RESULTS: Greater weight gain and superior performance on developmental assessments persisted across the first 6 months for the group of infants that received the massage treatment. These enduring effects may be mediated by better parent-infant interactions. Heightened responsiveness of the neonate may enhance the early parent-infant relationships which may, in turn, contribute to optimal growth and development at later stages in infancy



Prostatic Massage

  • Tarhan, F., Orcun, A., Kucukercan, I., Camursoy, N. & Kuyumcuoglu, U. (2005). Effect of prostatic massage on serum complexed prostate-specific antigen levels. Urology, 66, 1234-8.


METHOD: Blood samples were obtained from each patient before and 30 minutes after prostatic massage. RESULTS: After prostatic massage, the tPSA and fPSA levels and fPSA/tPSA ratio increased significantly, and the increase in cPSA was minimal but statistically significant



Smoking

  • Hernandez-Reif, M., Field, T., & Hart, S. (1999). Smoking cravings are reduced by self-massage. Preventive Medicine, 28, 28-32.

METHOD : Attempts at smoking cessation have been correlated with severe withdrawal symptoms, including intense cigarette cravings, anxiety, and depressed mood. Massage therapy has been shown to reduce anxiety and stress hormones and improve mood. Twenty smokers were randomly assigned to a self-massage treatment or a control group. The treatment group was taught to conduct a hand or ear self-massage during three cravings a day for 1 month.

RESULTS: Self-reports revealed lower anxiety scores, improved mood, and fewer withdrawal symptoms. In addition, the self-massage group smoked fewer cigarettes per day by the last week of the study. These findings suggest that self-massage may be an effective adjunct treatment for attempting smoking cessation, to alleviate smoking-related anxiety, reduce cravings and withdrawal symptoms, improve mood, and reduce the number of cigarettes smoked.



Stroke

  • Mok, E., & Woo, C.P. (2004). The effects of slow-stroke back massage on anxiety and shoulder pain in elderly stroke patients. Complement Ther Nurs Midwifery, 10, 209-16.

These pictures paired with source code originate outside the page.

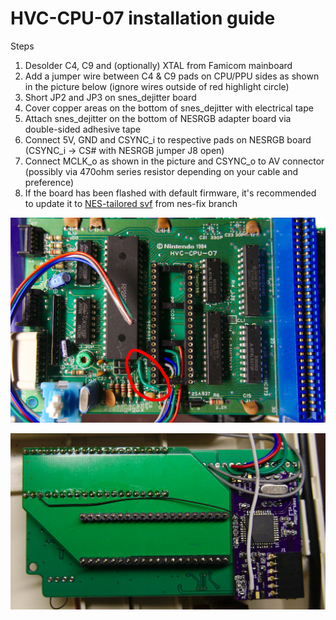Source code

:HVC-CPU-07 installation guide
==============

Steps

1. Desolder C4, C9 and (optionally) XTAL from Famicom mainboard
2. Add a jumper wire between C4 & C9 pads on CPU/PPU sides as shown in the picture below (ignore wires outside of red highlight circle)
3. Short JP2 and JP3 on snes_dejitter board
4. Cover copper areas on the bottom of snes_dejitter with electrical tape
5. Attach snes_dejitter on the bottom of NESRGB adapter board via double-sided adhesive tape
6. Connect 5V, GND and CSYNC_i to respective pads on NESRGB board (CSYNC_i -> CS# with NESRGB jumper J8 open)
7. Connect MCLK_o as shown in the picture and CSYNC_o to AV connector (possibly via 470ohm series resistor depending on your cable and preference)
8. If the board has been flashed with default firmware, it's recommended to update it to [NES-tailored svf](https://github.com/marqs85/snes_dejitter/raw/nes-fix/output_files/snes_dejitter.svf) from nes-fix branch

![](fami_mb.jpg)

![](fami_nesrgb.jpg)
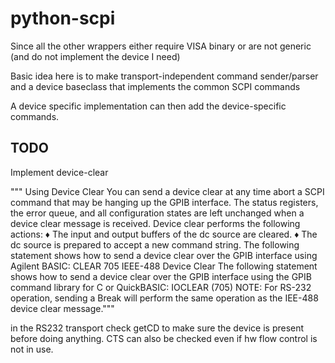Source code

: python-scpi
===========

Since all the other wrappers either require VISA binary or are not generic (and do not implement the device I need)

Basic idea here is to make transport-independent command sender/parser and a device baseclass that implements the common SCPI commands

A device specific implementation can then add the device-specific commands.

## TODO

Implement device-clear

"""
Using Device Clear
You can send a device clear at any time abort a SCPI command that may be hanging up the GPIB interface. The status registers, the error queue, and all configuration states are left unchanged when a device clear message is received. Device clear performs the following actions:
♦	The input and output buffers of the dc source are cleared. ♦	The dc source is prepared to accept a new command string.
The following statement shows how to send a device clear over the GPIB interface using Agilent BASIC: 
    CLEAR 705	IEEE-488 Device Clear
The following statement shows how to send a device clear over the GPIB interface using the GPIB command library for C or QuickBASIC: 
    IOCLEAR (705)
NOTE:	For RS-232 operation, sending a Break will perform the same operation as the IEE-488 device clear message."""

in the RS232 transport check getCD to make sure the device is present before doing anything.
CTS can also be checked even if hw flow control is not in use.

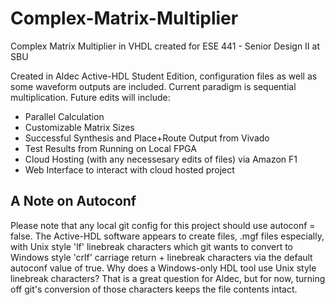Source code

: # Complex-Matrix-Multiplier
Complex Matrix Multiplier in VHDL created for ESE 441 - Senior Design II at SBU

Created in Aldec Active-HDL Student Edition, configuration files as well as some waveform outputs are included. Current paradigm is sequential multiplication. Future edits will include:

- Parallel Calculation
- Customizable Matrix Sizes
- Successful Synthesis and Place+Route Output from Vivado
- Test Results from Running on Local FPGA
- Cloud Hosting (with any necessesary edits of files) via Amazon F1
- Web Interface to interact with cloud hosted project

## A Note on Autoconf

Please note that any local git config for this project should use autoconf = false. The Active-HDL software appears to create files, .mgf files especially, with Unix style 'lf' linebreak characters which git wants to convert to Windows style 'crlf' carriage return + linebreak characters via the default autoconf value of true. Why does a Windows-only HDL tool use Unix style linebreak characters? That is a great question for Aldec, but for now, turning off git's conversion of those characters keeps the file contents intact.
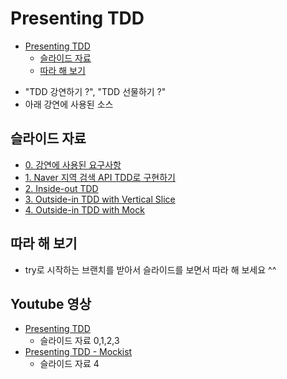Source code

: # Presenting TDD

<!-- TOC -->
* [Presenting TDD](#presenting-tdd)
  * [슬라이드 자료](#슬라이드-자료)
  * [따라 해 보기](#따라-해-보기)
<!-- TOC -->

- "TDD 강연하기 ?", "TDD 선물하기 ?"
- 아래 강연에 사용된 소스

## 슬라이드 자료
- [0. 강연에 사용된 요구사항](https://htmlpreview.github.io/?https://github.com/msbaek/presenting-tdd/blob/main/slides/presenting-tdd-0.requirements.html)
- [1. Naver 지역 검색 API TDD로 구현하기](https://htmlpreview.github.io/?https://github.com/msbaek/presenting-tdd/blob/main/slides/presenting-tdd-1.naver-search-api.html)
- [2. Inside-out TDD](https://htmlpreview.github.io/?https://github.com/msbaek/presenting-tdd/blob/main/slides/presenting-tdd-2.inside-out.html)
- [3. Outside-in TDD with Vertical Slice](https://htmlpreview.github.io/?https://github.com/msbaek/presenting-tdd/blob/main/slides/presenting-tdd-3.outside-in.html)
- [4. Outside-in TDD with Mock](https://htmlpreview.github.io/?https://github.com/msbaek/presenting-tdd/blob/main/slides/presenting-tdd-5.outside-in-mockist.html)

## 따라 해 보기
- try로 시작하는 브랜치를 받아서 슬라이드를 보면서 따라 해 보세요 ^^

## Youtube 영상
- [Presenting TDD](https://www.youtube.com/watch?v=_rytkosOQqY)
  - 슬라이드 자료 0,1,2,3
- [Presenting TDD - Mockist](https://www.youtube.com/watch?v=ly-TmUuIXyw)
  - 슬라이드 자료 4
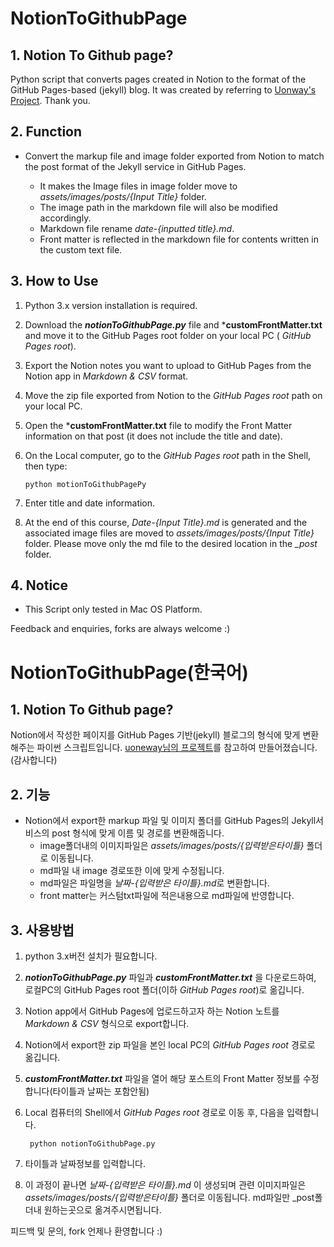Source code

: # NotionToGithubPage

## 1. Notion To Github page?

Python script that converts pages created in Notion to the format of the GitHub Pages-based (jekyll) blog. 
It was created by referring to [Uonway's Project](https://github.com/uoneway/Notion-to-GitHub-Pages). Thank you.

## 2. Function

- Convert the markup file and image folder exported from Notion to match the post format of the Jekyll service in GitHub Pages.

  - It makes the Image files in image folder move to *assets/images/posts/{Input Title}* folder.
  - The image path in the markdown file will also be modified accordingly.
  - Markdown file rename  *date-{inputted title}.md*.
  - Front matter is reflected in the markdown file for contents written in the custom text file. 

  

## 3. How to Use

1. Python 3.x version installation is required. 

2. Download the ***notionToGithubPage.py*** file and ***customFrontMatter.txt** and move it to the GitHub Pages root folder on your local PC ( *GitHub Pages root*).

3. Export the Notion notes you want to upload to GitHub Pages from the Notion app in *Markdown & CSV* format.

4. Move the zip file exported from Notion to the *GitHub Pages root* path on your local PC.

5. Open the ***customFrontMatter.txt** file to modify the Front Matter information on that post (it does not include the title and date).

6. On the Local computer, go to the *GitHub Pages root* path in the Shell, then type:

       python motionToGithubPagePy

7. Enter title and date information.

8. At the end of this course, *Date-{Input Title}.md* is generated and the associated image files are moved to  *assets/images/posts/{Input Title}* folder. Please move only the md file to the desired location in the *_post*  folder.

## 4. Notice

- This Script only tested in Mac OS Platform. 

  

Feedback and enquiries, forks are always welcome :)


# NotionToGithubPage(한국어)

## 1. Notion To Github page?

Notion에서 작성한 페이지를 GitHub Pages 기반(jekyll) 블로그의 형식에 맞게 변환해주는 파이썬 스크립트입니다. 
[uoneway님의 프로젝트](https://github.com/uoneway/Notion-to-GitHub-Pages)를 참고하여 만들어졌습니다.(감사합니다)

## 2. 기능

- Notion에서 export한 markup 파일 및 이미지 폴더를 GitHub Pages의 Jekyll서비스의 post 형식에 맞게 이름 및 경로를 변환해줍니다.
    - image폴더내의 이미지파일은 *assets/images/posts/{입력받은타이틀}* 폴더로 이동됩니다.
    - md파일 내 image 경로또한 이에 맞게 수정됩니다.
    - md파일은 파일명을 *날짜-{입력받은 타이틀}.md*로 변환합니다.
    - front matter는 커스텀txt파일에 적은내용으로 md파일에 반영합니다. 

    

## 3. 사용방법

1. python 3.x버전 설치가 필요합니다. 

2. ***notionToGithubPage.py*** 파일과 ***customFrontMatter.txt*** 을 다운로드하여, 로컬PC의  GitHub Pages root 폴더(이하 *GitHub Pages root*)로 옮깁니다.

3. Notion app에서 GitHub Pages에 업로드하고자 하는 Notion 노트를 *Markdown & CSV* 형식으로 export합니다.

4. Notion에서 export한 zip 파일을 본인 local PC의 *GitHub Pages root* 경로로 옮깁니다.

5. ***customFrontMatter.txt*** 파일을 열어 해당 포스트의 Front Matter 정보를 수정합니다(타이틀과 날짜는 포함안됨)

6. Local 컴퓨터의 Shell에서 *GitHub Pages root* 경로로 이동 후, 다음을 입력합니다.

        python notionToGithubPage.py

7. 타이틀과 날짜정보를 입력합니다.

8. 이 과정이 끝나면  *날짜-{입력받은 타이틀}.md* 이 생성되며 관련 이미지파일은 *assets/images/posts/{입력받은타이틀}* 폴더로 이동됩니다. md파일만 _post폴더내 원하는곳으로 옮겨주시면됩니다.



피드백 및 문의, fork 언제나 환영합니다 :)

METHOD : This study explored the effect of slow-stroke back massages on anxiety and shoulder pain in hospitalized elderly patients with stroke. The scores were compared for self-reported pain, anxiety, blood pressure, heart rate and pain of two groups of patients before and immediately after, and three days after the intervention. The intervention consisted of ten minutes of slow-stroke back massage (SSBM) for seven consecutive evenings. One hundred and two patients participated in the entire study and were randomly assigned to a massage group or a control group.

RESULTS: The results revealed that the massage intervention significantly reduced the patients' levels of pain perception and anxiety. In addition to the subjective measures, all physiological measures (systolic and diastolic blood pressure and heart rate) changed positively, indicating relaxation. The prolonged effect of SSBM was also evident, as reflected by the maintenance of the psycho-physiological parameters three days after the massage. The patients' perceptions of SSBM, determined from a questionnaire, revealed positive support for SSBM for elderly stroke patients.